● TASK ITEM
Restate all of the material, keeping every line identical to the original.

******

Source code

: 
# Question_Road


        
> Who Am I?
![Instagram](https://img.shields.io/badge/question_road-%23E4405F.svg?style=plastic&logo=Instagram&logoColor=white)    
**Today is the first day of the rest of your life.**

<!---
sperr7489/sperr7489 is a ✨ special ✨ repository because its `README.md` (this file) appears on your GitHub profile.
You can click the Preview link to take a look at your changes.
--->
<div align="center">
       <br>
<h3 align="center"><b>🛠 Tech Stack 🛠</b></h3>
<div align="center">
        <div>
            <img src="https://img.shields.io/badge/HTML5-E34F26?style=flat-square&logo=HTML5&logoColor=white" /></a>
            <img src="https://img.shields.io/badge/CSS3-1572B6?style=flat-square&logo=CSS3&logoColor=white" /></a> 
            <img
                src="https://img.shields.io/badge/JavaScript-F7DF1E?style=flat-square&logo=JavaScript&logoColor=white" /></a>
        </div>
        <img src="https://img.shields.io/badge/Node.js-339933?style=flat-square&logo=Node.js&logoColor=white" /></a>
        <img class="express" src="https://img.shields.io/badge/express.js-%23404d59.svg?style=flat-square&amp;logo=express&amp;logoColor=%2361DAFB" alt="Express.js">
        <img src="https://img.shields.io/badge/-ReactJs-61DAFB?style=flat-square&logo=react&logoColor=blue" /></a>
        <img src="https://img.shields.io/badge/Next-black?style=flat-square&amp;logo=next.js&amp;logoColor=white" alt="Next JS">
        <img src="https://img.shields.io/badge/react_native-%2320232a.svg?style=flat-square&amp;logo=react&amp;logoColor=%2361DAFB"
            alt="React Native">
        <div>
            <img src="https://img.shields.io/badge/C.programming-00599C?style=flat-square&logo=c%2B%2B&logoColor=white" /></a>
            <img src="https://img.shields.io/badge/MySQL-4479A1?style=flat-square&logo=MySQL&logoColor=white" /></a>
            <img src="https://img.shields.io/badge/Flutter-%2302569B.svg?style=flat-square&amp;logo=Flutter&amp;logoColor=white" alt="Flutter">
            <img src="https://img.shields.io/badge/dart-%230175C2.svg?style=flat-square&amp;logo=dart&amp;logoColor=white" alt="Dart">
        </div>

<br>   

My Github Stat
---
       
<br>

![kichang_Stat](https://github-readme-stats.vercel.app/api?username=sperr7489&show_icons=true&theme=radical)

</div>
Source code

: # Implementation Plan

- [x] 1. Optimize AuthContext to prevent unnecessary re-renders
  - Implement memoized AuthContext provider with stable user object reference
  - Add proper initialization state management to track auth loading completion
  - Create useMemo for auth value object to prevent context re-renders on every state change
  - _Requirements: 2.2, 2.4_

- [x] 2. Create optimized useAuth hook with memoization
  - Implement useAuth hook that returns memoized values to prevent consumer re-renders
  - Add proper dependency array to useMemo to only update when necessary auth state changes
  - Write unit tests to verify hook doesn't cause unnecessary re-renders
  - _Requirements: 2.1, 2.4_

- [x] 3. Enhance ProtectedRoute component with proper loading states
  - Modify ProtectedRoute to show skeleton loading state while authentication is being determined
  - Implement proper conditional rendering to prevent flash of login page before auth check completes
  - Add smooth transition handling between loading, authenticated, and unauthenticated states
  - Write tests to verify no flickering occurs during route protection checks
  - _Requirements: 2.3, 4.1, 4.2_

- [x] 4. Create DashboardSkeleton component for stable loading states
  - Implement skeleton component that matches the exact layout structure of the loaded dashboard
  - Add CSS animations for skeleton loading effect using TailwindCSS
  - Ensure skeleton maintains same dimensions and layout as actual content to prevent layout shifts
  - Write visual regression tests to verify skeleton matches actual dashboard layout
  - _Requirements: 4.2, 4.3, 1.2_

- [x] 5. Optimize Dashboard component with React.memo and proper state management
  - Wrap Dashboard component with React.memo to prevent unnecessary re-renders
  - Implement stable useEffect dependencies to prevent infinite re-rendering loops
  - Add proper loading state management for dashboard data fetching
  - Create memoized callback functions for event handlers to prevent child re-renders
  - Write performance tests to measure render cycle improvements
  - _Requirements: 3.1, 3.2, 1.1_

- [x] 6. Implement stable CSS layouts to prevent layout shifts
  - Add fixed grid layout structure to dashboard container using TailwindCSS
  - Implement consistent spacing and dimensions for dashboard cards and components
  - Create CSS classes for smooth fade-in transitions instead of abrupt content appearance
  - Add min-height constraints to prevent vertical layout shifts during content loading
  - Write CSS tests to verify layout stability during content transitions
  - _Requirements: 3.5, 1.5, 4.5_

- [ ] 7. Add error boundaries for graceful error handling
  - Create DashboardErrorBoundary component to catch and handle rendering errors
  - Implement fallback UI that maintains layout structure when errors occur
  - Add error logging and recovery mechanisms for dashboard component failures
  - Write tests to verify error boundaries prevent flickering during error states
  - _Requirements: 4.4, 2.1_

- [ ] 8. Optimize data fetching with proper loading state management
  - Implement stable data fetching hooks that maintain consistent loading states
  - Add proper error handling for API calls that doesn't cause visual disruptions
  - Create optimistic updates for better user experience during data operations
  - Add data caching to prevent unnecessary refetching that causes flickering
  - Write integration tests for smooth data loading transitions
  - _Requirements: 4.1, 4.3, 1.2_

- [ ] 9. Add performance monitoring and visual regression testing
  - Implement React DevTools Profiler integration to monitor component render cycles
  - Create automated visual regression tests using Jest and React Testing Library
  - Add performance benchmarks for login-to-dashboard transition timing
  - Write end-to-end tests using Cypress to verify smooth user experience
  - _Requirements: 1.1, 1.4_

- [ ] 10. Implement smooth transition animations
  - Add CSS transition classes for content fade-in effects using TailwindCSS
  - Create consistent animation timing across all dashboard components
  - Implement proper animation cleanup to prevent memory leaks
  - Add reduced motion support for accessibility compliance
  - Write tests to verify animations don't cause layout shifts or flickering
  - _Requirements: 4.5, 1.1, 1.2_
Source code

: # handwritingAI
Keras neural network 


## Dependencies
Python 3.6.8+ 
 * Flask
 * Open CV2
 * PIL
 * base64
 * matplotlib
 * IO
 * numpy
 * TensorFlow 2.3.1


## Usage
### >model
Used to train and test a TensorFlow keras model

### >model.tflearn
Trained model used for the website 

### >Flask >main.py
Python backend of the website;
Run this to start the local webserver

******

● REPLY TO THE EXERCISE
Source code

: 
# Question_Road


        
> Who Am I?
![Instagram](https://img.shields.io/badge/question_road-%23E4405F.svg?style=plastic&logo=Instagram&logoColor=white)    
**Today is the first day of the rest of your life.**

<!---
sperr7489/sperr7489 is a ✨ special ✨ repository because its `README.md` (this file) appears on your GitHub profile.
You can click the Preview link to take a look at your changes.
--->
<div align="center">
       <br>
<h3 align="center"><b>🛠 Tech Stack 🛠</b></h3>
<div align="center">
        <div>
            <img src="https://img.shields.io/badge/HTML5-E34F26?style=flat-square&logo=HTML5&logoColor=white" /></a>
            <img src="https://img.shields.io/badge/CSS3-1572B6?style=flat-square&logo=CSS3&logoColor=white" /></a> 
            <img
                src="https://img.shields.io/badge/JavaScript-F7DF1E?style=flat-square&logo=JavaScript&logoColor=white" /></a>
        </div>
        <img src="https://img.shields.io/badge/Node.js-339933?style=flat-square&logo=Node.js&logoColor=white" /></a>
        <img class="express" src="https://img.shields.io/badge/express.js-%23404d59.svg?style=flat-square&amp;logo=express&amp;logoColor=%2361DAFB" alt="Express.js">
        <img src="https://img.shields.io/badge/-ReactJs-61DAFB?style=flat-square&logo=react&logoColor=blue" /></a>
        <img src="https://img.shields.io/badge/Next-black?style=flat-square&amp;logo=next.js&amp;logoColor=white" alt="Next JS">
        <img src="https://img.shields.io/badge/react_native-%2320232a.svg?style=flat-square&amp;logo=react&amp;logoColor=%2361DAFB"
            alt="React Native">
        <div>
            <img src="https://img.shields.io/badge/C.programming-00599C?style=flat-square&logo=c%2B%2B&logoColor=white" /></a>
            <img src="https://img.shields.io/badge/MySQL-4479A1?style=flat-square&logo=MySQL&logoColor=white" /></a>
            <img src="https://img.shields.io/badge/Flutter-%2302569B.svg?style=flat-square&amp;logo=Flutter&amp;logoColor=white" alt="Flutter">
            <img src="https://img.shields.io/badge/dart-%230175C2.svg?style=flat-square&amp;logo=dart&amp;logoColor=white" alt="Dart">
        </div>

<br>   

My Github Stat
---
       
<br>

![kichang_Stat](https://github-readme-stats.vercel.app/api?username=sperr7489&show_icons=true&theme=radical)

</div>
Source code

: # Implementation Plan

- [x] 1. Optimize AuthContext to prevent unnecessary re-renders
  - Implement memoized AuthContext provider with stable user object reference
  - Add proper initialization state management to track auth loading completion
  - Create useMemo for auth value object to prevent context re-renders on every state change
  - _Requirements: 2.2, 2.4_

- [x] 2. Create optimized useAuth hook with memoization
  - Implement useAuth hook that returns memoized values to prevent consumer re-renders
  - Add proper dependency array to useMemo to only update when necessary auth state changes
  - Write unit tests to verify hook doesn't cause unnecessary re-renders
  - _Requirements: 2.1, 2.4_

- [x] 3. Enhance ProtectedRoute component with proper loading states
  - Modify ProtectedRoute to show skeleton loading state while authentication is being determined
  - Implement proper conditional rendering to prevent flash of login page before auth check completes
  - Add smooth transition handling between loading, authenticated, and unauthenticated states
  - Write tests to verify no flickering occurs during route protection checks
  - _Requirements: 2.3, 4.1, 4.2_

- [x] 4. Create DashboardSkeleton component for stable loading states
  - Implement skeleton component that matches the exact layout structure of the loaded dashboard
  - Add CSS animations for skeleton loading effect using TailwindCSS
  - Ensure skeleton maintains same dimensions and layout as actual content to prevent layout shifts
  - Write visual regression tests to verify skeleton matches actual dashboard layout
  - _Requirements: 4.2, 4.3, 1.2_

- [x] 5. Optimize Dashboard component with React.memo and proper state management
  - Wrap Dashboard component with React.memo to prevent unnecessary re-renders
  - Implement stable useEffect dependencies to prevent infinite re-rendering loops
  - Add proper loading state management for dashboard data fetching
  - Create memoized callback functions for event handlers to prevent child re-renders
  - Write performance tests to measure render cycle improvements
  - _Requirements: 3.1, 3.2, 1.1_

- [x] 6. Implement stable CSS layouts to prevent layout shifts
  - Add fixed grid layout structure to dashboard container using TailwindCSS
  - Implement consistent spacing and dimensions for dashboard cards and components
  - Create CSS classes for smooth fade-in transitions instead of abrupt content appearance
  - Add min-height constraints to prevent vertical layout shifts during content loading
  - Write CSS tests to verify layout stability during content transitions
  - _Requirements: 3.5, 1.5, 4.5_

- [ ] 7. Add error boundaries for graceful error handling
  - Create DashboardErrorBoundary component to catch and handle rendering errors
  - Implement fallback UI that maintains layout structure when errors occur
  - Add error logging and recovery mechanisms for dashboard component failures
  - Write tests to verify error boundaries prevent flickering during error states
  - _Requirements: 4.4, 2.1_

- [ ] 8. Optimize data fetching with proper loading state management
  - Implement stable data fetching hooks that maintain consistent loading states
  - Add proper error handling for API calls that doesn't cause visual disruptions
  - Create optimistic updates for better user experience during data operations
  - Add data caching to prevent unnecessary refetching that causes flickering
  - Write integration tests for smooth data loading transitions
  - _Requirements: 4.1, 4.3, 1.2_

- [ ] 9. Add performance monitoring and visual regression testing
  - Implement React DevTools Profiler integration to monitor component render cycles
  - Create automated visual regression tests using Jest and React Testing Library
  - Add performance benchmarks for login-to-dashboard transition timing
  - Write end-to-end tests using Cypress to verify smooth user experience
  - _Requirements: 1.1, 1.4_

- [ ] 10. Implement smooth transition animations
  - Add CSS transition classes for content fade-in effects using TailwindCSS
  - Create consistent animation timing across all dashboard components
  - Implement proper animation cleanup to prevent memory leaks
  - Add reduced motion support for accessibility compliance
  - Write tests to verify animations don't cause layout shifts or flickering
  - _Requirements: 4.5, 1.1, 1.2_
Source code

: # handwritingAI
Keras neural network 


## Dependencies
Python 3.6.8+ 
 * Flask
 * Open CV2
 * PIL
 * base64
 * matplotlib
 * IO
 * numpy
 * TensorFlow 2.3.1


## Usage
### >model
Used to train and test a TensorFlow keras model

### >model.tflearn
Trained model used for the website 

### >Flask >main.py
Python backend of the website;
Run this to start the local webserver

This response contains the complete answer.